With the rank of colonel he participates in Sanjurjada, the failed attempted coup d'état led by General José Sanjurjo, on 10 August 1932. He was convicted, dismissed from service and exiled to Villa Cisneros in Spanish Sahara, although at the end of 1932 he managed to escape along with other convicts. Accepted by the amnesty granted by the radical government of Alejandro Lerroux, he rejoined the Spanish Army and was assigned to Valladolid, headquarters of the VII Organic Division.

Serrador actively participated in the military conspiracy that led to the Spanish coup of July 1936, being one of the organizers of the Nationalist uprising in the Province of Valladolid.

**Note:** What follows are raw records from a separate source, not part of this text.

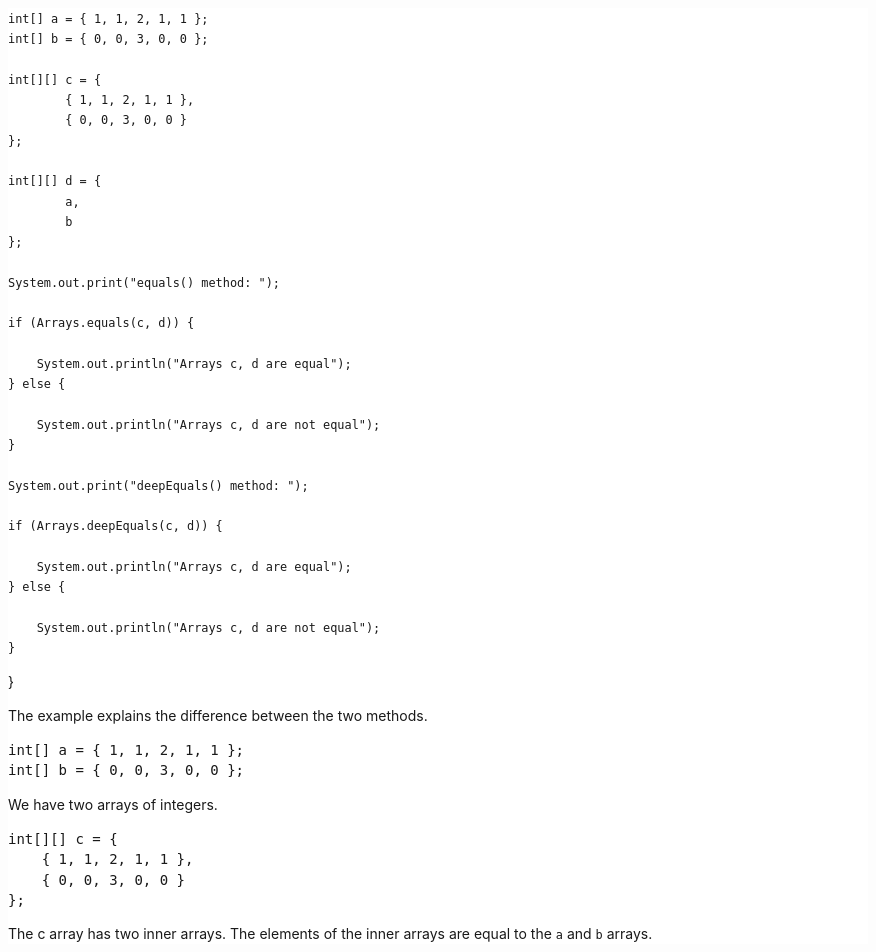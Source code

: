     int[] a = { 1, 1, 2, 1, 1 };
    int[] b = { 0, 0, 3, 0, 0 };

    int[][] c = {
            { 1, 1, 2, 1, 1 },
            { 0, 0, 3, 0, 0 }
    };

    int[][] d = {
            a,
            b
    };

    System.out.print("equals() method: ");

    if (Arrays.equals(c, d)) {

        System.out.println("Arrays c, d are equal");
    } else {

        System.out.println("Arrays c, d are not equal");
    }

    System.out.print("deepEquals() method: ");

    if (Arrays.deepEquals(c, d)) {

        System.out.println("Arrays c, d are equal");
    } else {

        System.out.println("Arrays c, d are not equal");
    }
}
</pre>

<p>
The example explains the difference between the two methods.
</p>

<pre class="explanation">
int[] a = { 1, 1, 2, 1, 1 };
int[] b = { 0, 0, 3, 0, 0 };
</pre>

<p>
We have two arrays of integers.
</p>

<pre class="explanation">
int[][] c = {
    { 1, 1, 2, 1, 1 },
    { 0, 0, 3, 0, 0 }
};
</pre>

<p>
The c array has two inner arrays. The elements of the inner arrays are equal
to the <code>a</code> and <code>b</code> arrays.
</p>
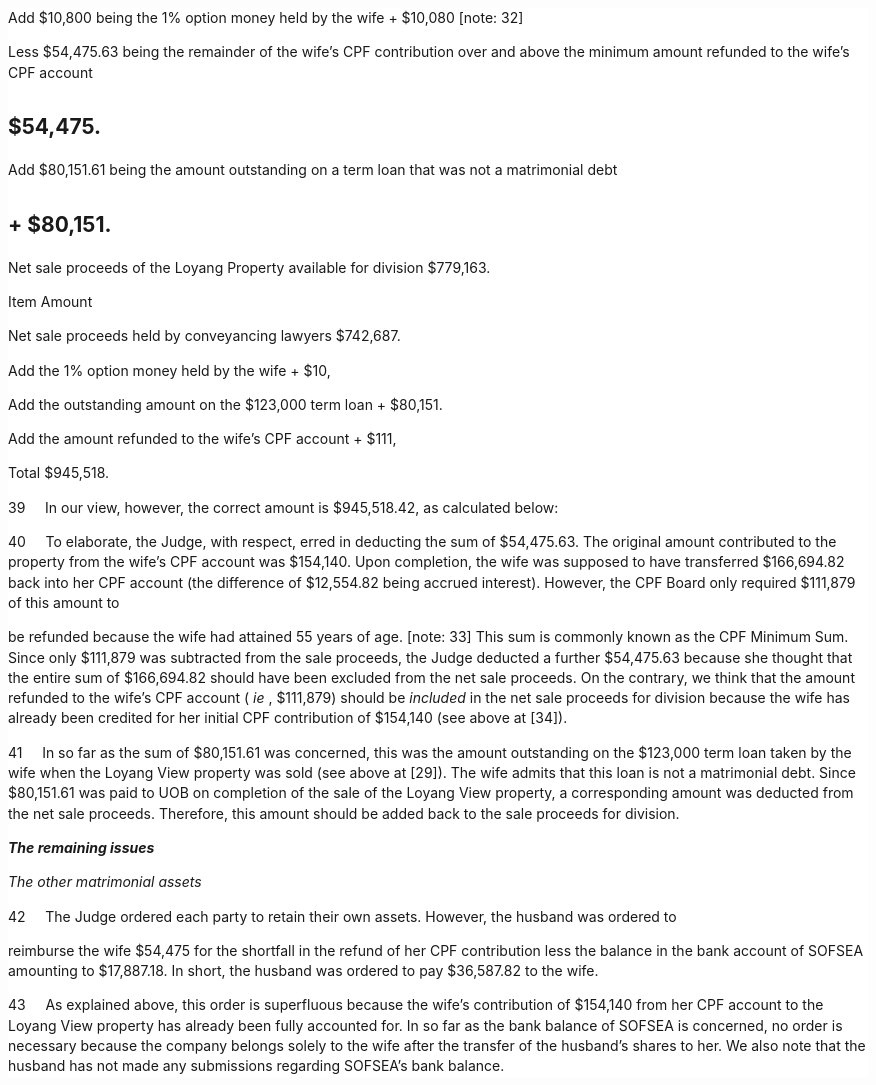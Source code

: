  Add $10,800 being the 1% option money held by the wife + $10,080 [note: 32] 

 Less $54,475.63 being the remainder of the wife’s CPF contribution over and above the minimum amount refunded to the wife’s CPF account 

## $54,475. 

 Add $80,151.61 being the amount outstanding on a term loan that was not a matrimonial debt 

## + $80,151. 

 Net sale proceeds of the Loyang Property available for division $779,163. 

 Item Amount 

 Net sale proceeds held by conveyancing lawyers $742,687. 

 Add the 1% option money held by the wife + $10, 

 Add the outstanding amount on the $123,000 term loan + $80,151. 

 Add the amount refunded to the wife’s CPF account + $111, 

 Total $945,518. 

39     In our view, however, the correct amount is $945,518.42, as calculated below: 

40     To elaborate, the Judge, with respect, erred in deducting the sum of $54,475.63. The original amount contributed to the property from the wife’s CPF account was $154,140. Upon completion, the wife was supposed to have transferred $166,694.82 back into her CPF account (the difference of $12,554.82 being accrued interest). However, the CPF Board only required $111,879 of this amount to 

be refunded because the wife had attained 55 years of age. [note: 33] This sum is commonly known as the CPF Minimum Sum. Since only $111,879 was subtracted from the sale proceeds, the Judge deducted a further $54,475.63 because she thought that the entire sum of $166,694.82 should have been excluded from the net sale proceeds. On the contrary, we think that the amount refunded to the wife’s CPF account ( _ie_ , $111,879) should be _included_ in the net sale proceeds for division because the wife has already been credited for her initial CPF contribution of $154,140 (see above at [34]). 

41     In so far as the sum of $80,151.61 was concerned, this was the amount outstanding on the $123,000 term loan taken by the wife when the Loyang View property was sold (see above at [29]). The wife admits that this loan is not a matrimonial debt. Since $80,151.61 was paid to UOB on completion of the sale of the Loyang View property, a corresponding amount was deducted from the net sale proceeds. Therefore, this amount should be added back to the sale proceeds for division. 

**_The remaining issues_** 

_The other matrimonial assets_ 

42     The Judge ordered each party to retain their own assets. However, the husband was ordered to 


reimburse the wife $54,475 for the shortfall in the refund of her CPF contribution less the balance in the bank account of SOFSEA amounting to $17,887.18. In short, the husband was ordered to pay $36,587.82 to the wife. 

43     As explained above, this order is superfluous because the wife’s contribution of $154,140 from her CPF account to the Loyang View property has already been fully accounted for. In so far as the bank balance of SOFSEA is concerned, no order is necessary because the company belongs solely to the wife after the transfer of the husband’s shares to her. We also note that the husband has not made any submissions regarding SOFSEA’s bank balance. 
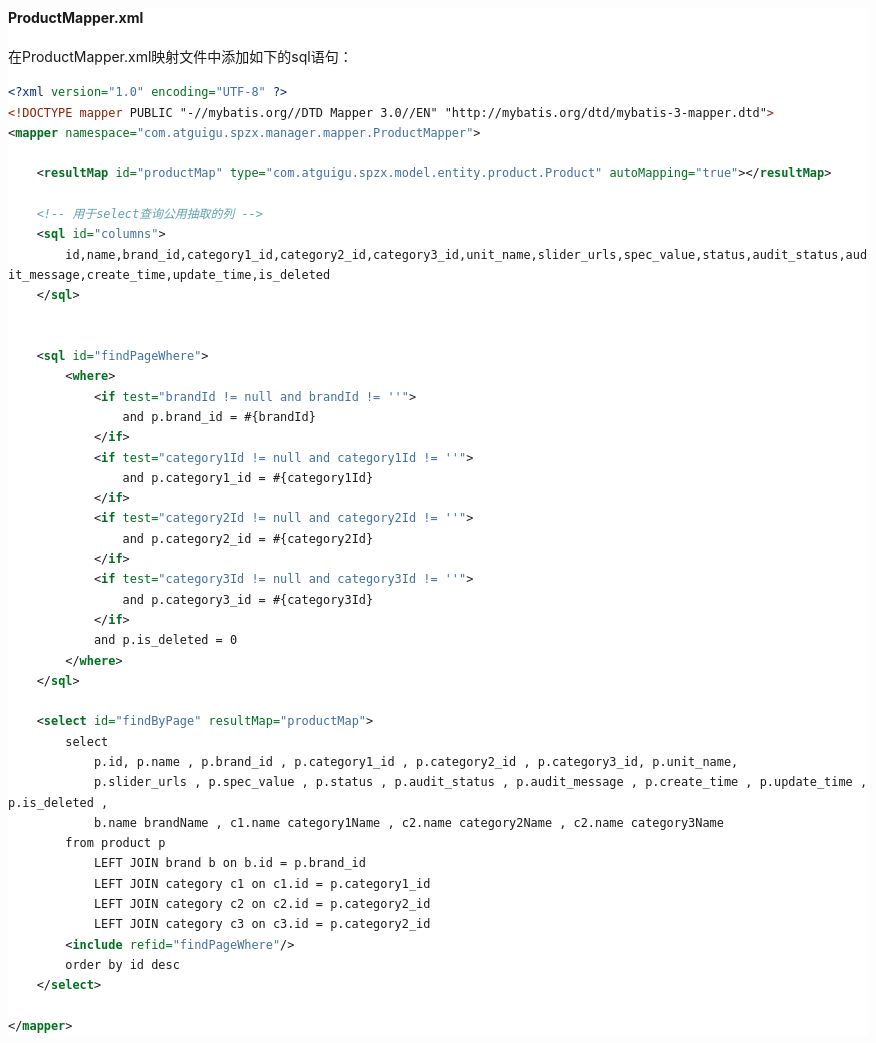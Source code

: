 #### ProductMapper.xml

在ProductMapper.xml映射文件中添加如下的sql语句：

```xml
<?xml version="1.0" encoding="UTF-8" ?>
<!DOCTYPE mapper PUBLIC "-//mybatis.org//DTD Mapper 3.0//EN" "http://mybatis.org/dtd/mybatis-3-mapper.dtd">
<mapper namespace="com.atguigu.spzx.manager.mapper.ProductMapper">

    <resultMap id="productMap" type="com.atguigu.spzx.model.entity.product.Product" autoMapping="true"></resultMap>

    <!-- 用于select查询公用抽取的列 -->
    <sql id="columns">
        id,name,brand_id,category1_id,category2_id,category3_id,unit_name,slider_urls,spec_value,status,audit_status,audit_message,create_time,update_time,is_deleted
    </sql>


    <sql id="findPageWhere">
        <where>
            <if test="brandId != null and brandId != ''">
                and p.brand_id = #{brandId}
            </if>
            <if test="category1Id != null and category1Id != ''">
                and p.category1_id = #{category1Id}
            </if>
            <if test="category2Id != null and category2Id != ''">
                and p.category2_id = #{category2Id}
            </if>
            <if test="category3Id != null and category3Id != ''">
                and p.category3_id = #{category3Id}
            </if>
            and p.is_deleted = 0
        </where>
    </sql>

    <select id="findByPage" resultMap="productMap">
        select
            p.id, p.name , p.brand_id , p.category1_id , p.category2_id , p.category3_id, p.unit_name,
            p.slider_urls , p.spec_value , p.status , p.audit_status , p.audit_message , p.create_time , p.update_time , p.is_deleted ,
            b.name brandName , c1.name category1Name , c2.name category2Name , c2.name category3Name
        from product p
            LEFT JOIN brand b on b.id = p.brand_id
            LEFT JOIN category c1 on c1.id = p.category1_id
            LEFT JOIN category c2 on c2.id = p.category2_id
            LEFT JOIN category c3 on c3.id = p.category2_id
        <include refid="findPageWhere"/>
        order by id desc
    </select>

</mapper>
```

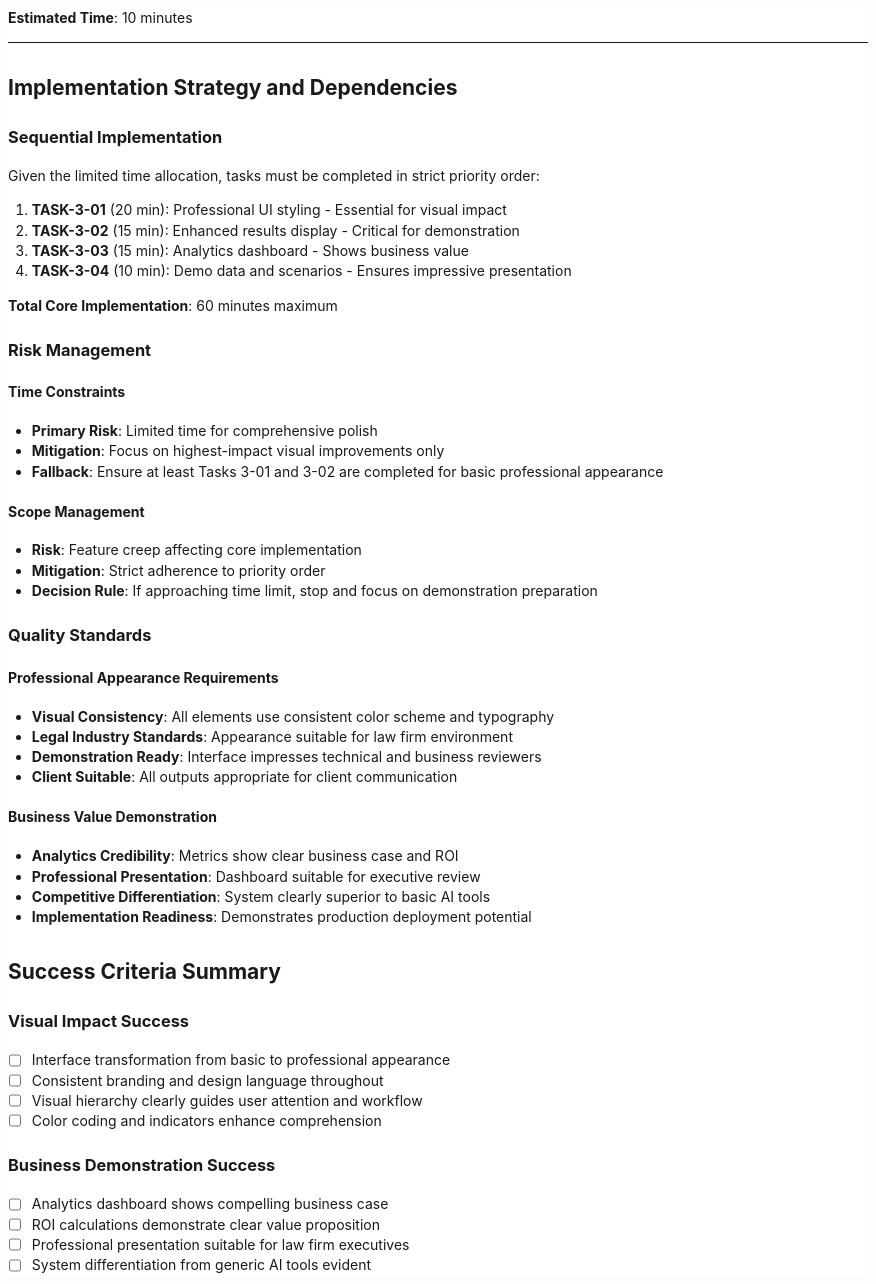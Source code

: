 **Estimated Time**: 10 minutes

---

## Implementation Strategy and Dependencies

### Sequential Implementation
Given the limited time allocation, tasks must be completed in strict priority order:

1. **TASK-3-01** (20 min): Professional UI styling - Essential for visual impact
2. **TASK-3-02** (15 min): Enhanced results display - Critical for demonstration
3. **TASK-3-03** (15 min): Analytics dashboard - Shows business value
4. **TASK-3-04** (10 min): Demo data and scenarios - Ensures impressive presentation

**Total Core Implementation**: 60 minutes maximum

### Risk Management

#### Time Constraints
- **Primary Risk**: Limited time for comprehensive polish
- **Mitigation**: Focus on highest-impact visual improvements only
- **Fallback**: Ensure at least Tasks 3-01 and 3-02 are completed for basic professional appearance

#### Scope Management
- **Risk**: Feature creep affecting core implementation
- **Mitigation**: Strict adherence to priority order
- **Decision Rule**: If approaching time limit, stop and focus on demonstration preparation

### Quality Standards

#### Professional Appearance Requirements
- **Visual Consistency**: All elements use consistent color scheme and typography
- **Legal Industry Standards**: Appearance suitable for law firm environment
- **Demonstration Ready**: Interface impresses technical and business reviewers
- **Client Suitable**: All outputs appropriate for client communication

#### Business Value Demonstration
- **Analytics Credibility**: Metrics show clear business case and ROI
- **Professional Presentation**: Dashboard suitable for executive review
- **Competitive Differentiation**: System clearly superior to basic AI tools
- **Implementation Readiness**: Demonstrates production deployment potential

## Success Criteria Summary

### Visual Impact Success
- [ ] Interface transformation from basic to professional appearance
- [ ] Consistent branding and design language throughout
- [ ] Visual hierarchy clearly guides user attention and workflow
- [ ] Color coding and indicators enhance comprehension

### Business Demonstration Success
- [ ] Analytics dashboard shows compelling business case
- [ ] ROI calculations demonstrate clear value proposition
- [ ] Professional presentation suitable for law firm executives
- [ ] System differentiation from generic AI tools evident
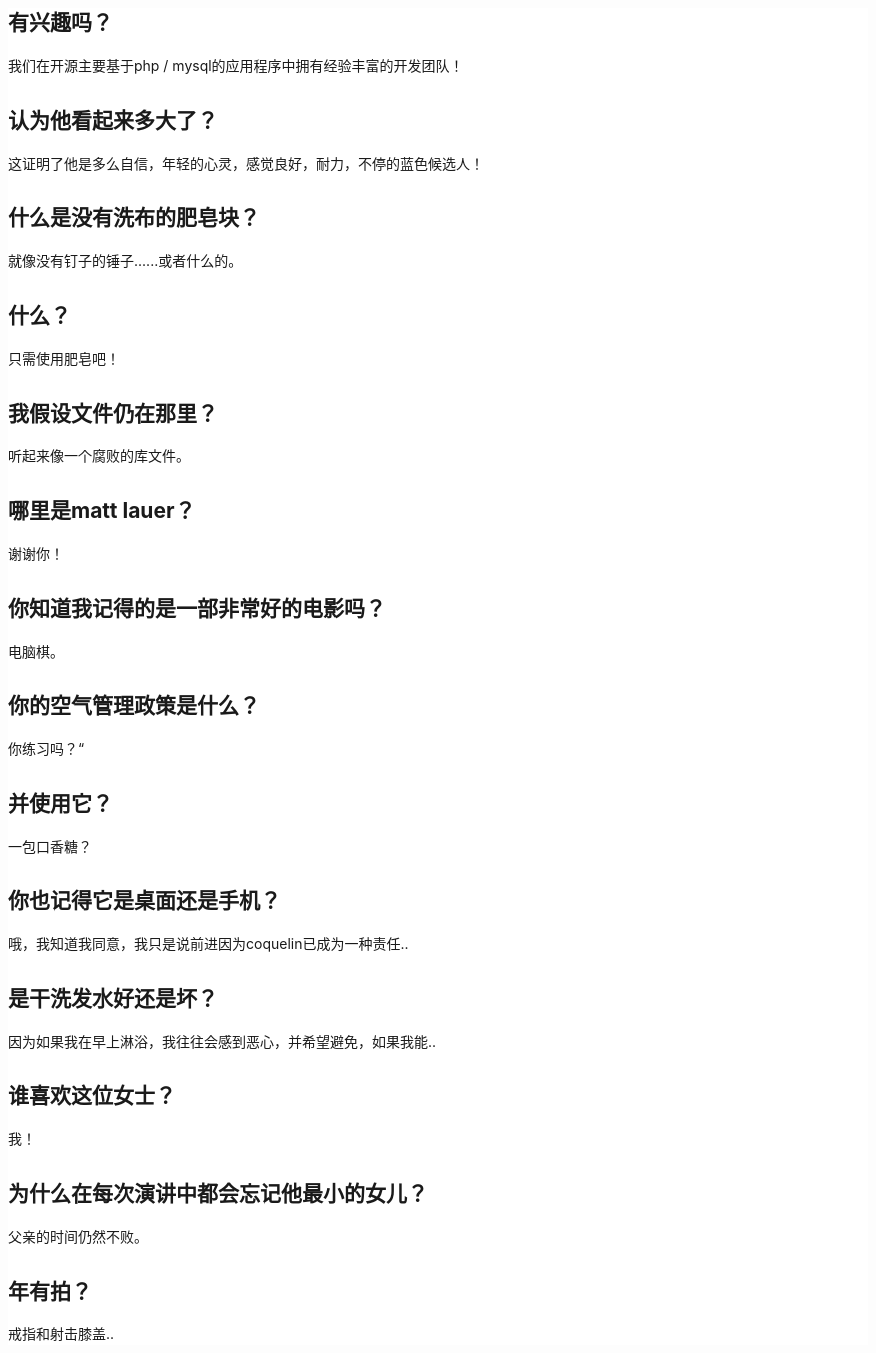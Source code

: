## 有兴趣吗？
我们在开源主要基于php / mysql的应用程序中拥有经验丰富的开发团队！

## 认为他看起来多大了？
这证明了他是多么自信，年轻的心灵，感觉良好，耐力，不停的蓝色候选人！

## 什么是没有洗布的肥皂块？
就像没有钉子的锤子......或者什么的。

##  什么？
只需使用肥皂吧！

## 我假设文件仍在那里？
听起来像一个腐败的库文件。

## 哪里是matt lauer？
谢谢你！

## 你知道我记得的是一部非常好的电影吗？
电脑棋。

## 你的空气管理政策是什么？
你练习吗？“

## 并使用它？
一包口香糖？

## 你也记得它是桌面还是手机？
哦，我知道我同意，我只是说前进因为coquelin已成为一种责任..

## 是干洗发水好还是坏？
因为如果我在早上淋浴，我往往会感到恶心，并希望避免，如果我能..

## 谁喜欢这位女士？
我！

## 为什么在每次演讲中都会忘记他最小的女儿？
父亲的时间仍然不败。

## 年有拍？
戒指和射击膝盖..
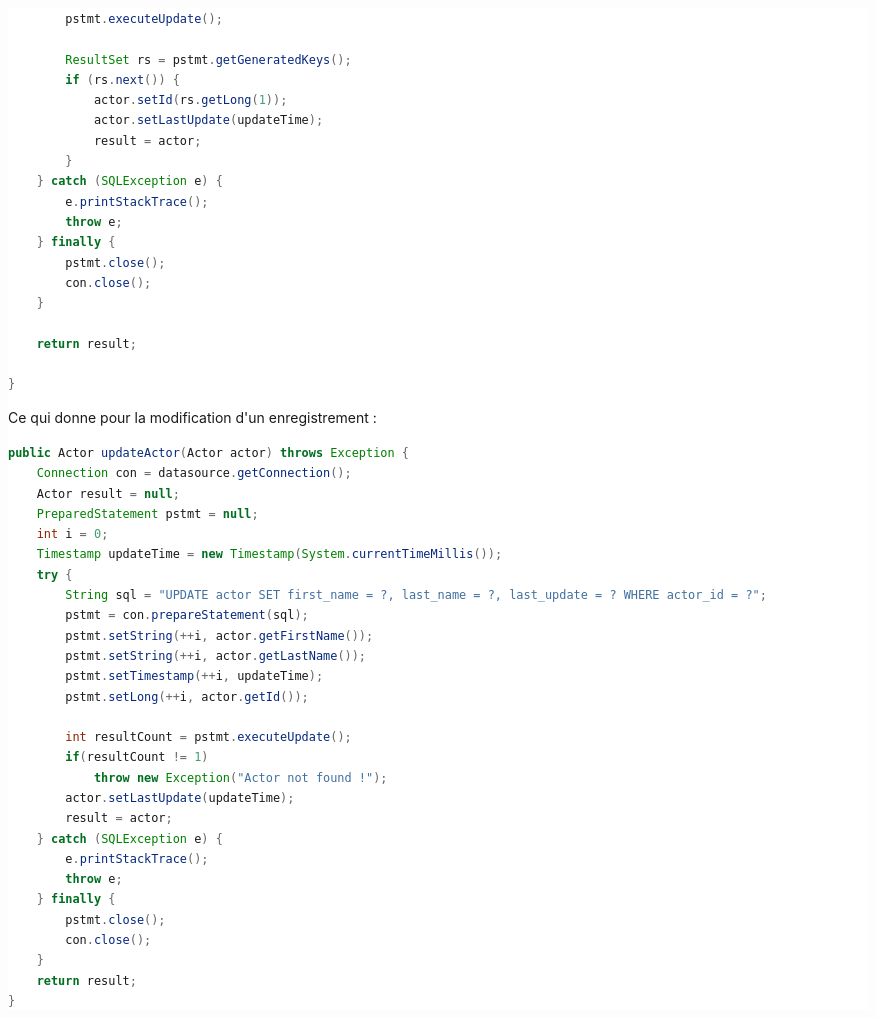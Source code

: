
 ```java
        pstmt.executeUpdate();

        ResultSet rs = pstmt.getGeneratedKeys();
        if (rs.next()) {
            actor.setId(rs.getLong(1));
            actor.setLastUpdate(updateTime);
            result = actor;
        }
    } catch (SQLException e) {
        e.printStackTrace();
        throw e;
    } finally {
        pstmt.close();
        con.close();
    }

    return result;

}
```

Ce qui donne pour la modification d'un enregistrement :

```java
public Actor updateActor(Actor actor) throws Exception {
    Connection con = datasource.getConnection();
    Actor result = null;
    PreparedStatement pstmt = null;
    int i = 0;
    Timestamp updateTime = new Timestamp(System.currentTimeMillis());
    try {
        String sql = "UPDATE actor SET first_name = ?, last_name = ?, last_update = ? WHERE actor_id = ?";
        pstmt = con.prepareStatement(sql);
        pstmt.setString(++i, actor.getFirstName());
        pstmt.setString(++i, actor.getLastName());
        pstmt.setTimestamp(++i, updateTime);
        pstmt.setLong(++i, actor.getId());

        int resultCount = pstmt.executeUpdate();
        if(resultCount != 1)
            throw new Exception("Actor not found !");
        actor.setLastUpdate(updateTime);
        result = actor;
    } catch (SQLException e) {
        e.printStackTrace();
        throw e;
    } finally {
        pstmt.close();
        con.close();
    }
    return result;
}
```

These activities raised the suspicions of the Madrid authorities, so in April he was sanctioned by the Government with a month of arrest in Cartagena and later forcibly assigned to Madrid. However, Serrador managed to evade police surveillance and on 19 July he managed to move to Valladolid.

=== Civil War ===
Already in Valladolid he met the retired general Andrés Saliquet, new leader of the uprising in the city, who after deposing general Nicolás Molero managed to take control of the VII Organic Division. Throughout that day the rebels managed to suppress the pockets of resistance, especially the workers.

At midnight on Tuesday, 21 July, Serrador left Valladolid commanding a column composed of Falangists from the city with the mission of occupying an important mountain pass in the Sierra de Guadarrama, the Guadarrama Pass, located west of Somosierra. At two in the morning on the 22nd, they left along the Olmedo highway towards Villacastín and the pass along the N-VI Madrid–A Coruña highway. When they arrived at the pass they found that it had already been occupied by a group of the MAOC militiamen from Madrid, but they managed to evict them during the Battle of Guadarrama, and on 25 July it was in their hands. However, their advance towards Madrid was stalled by strong Republican resistance, so their offensive towards the capital failed. The front in this sector will remain motionless until the end of the conflict.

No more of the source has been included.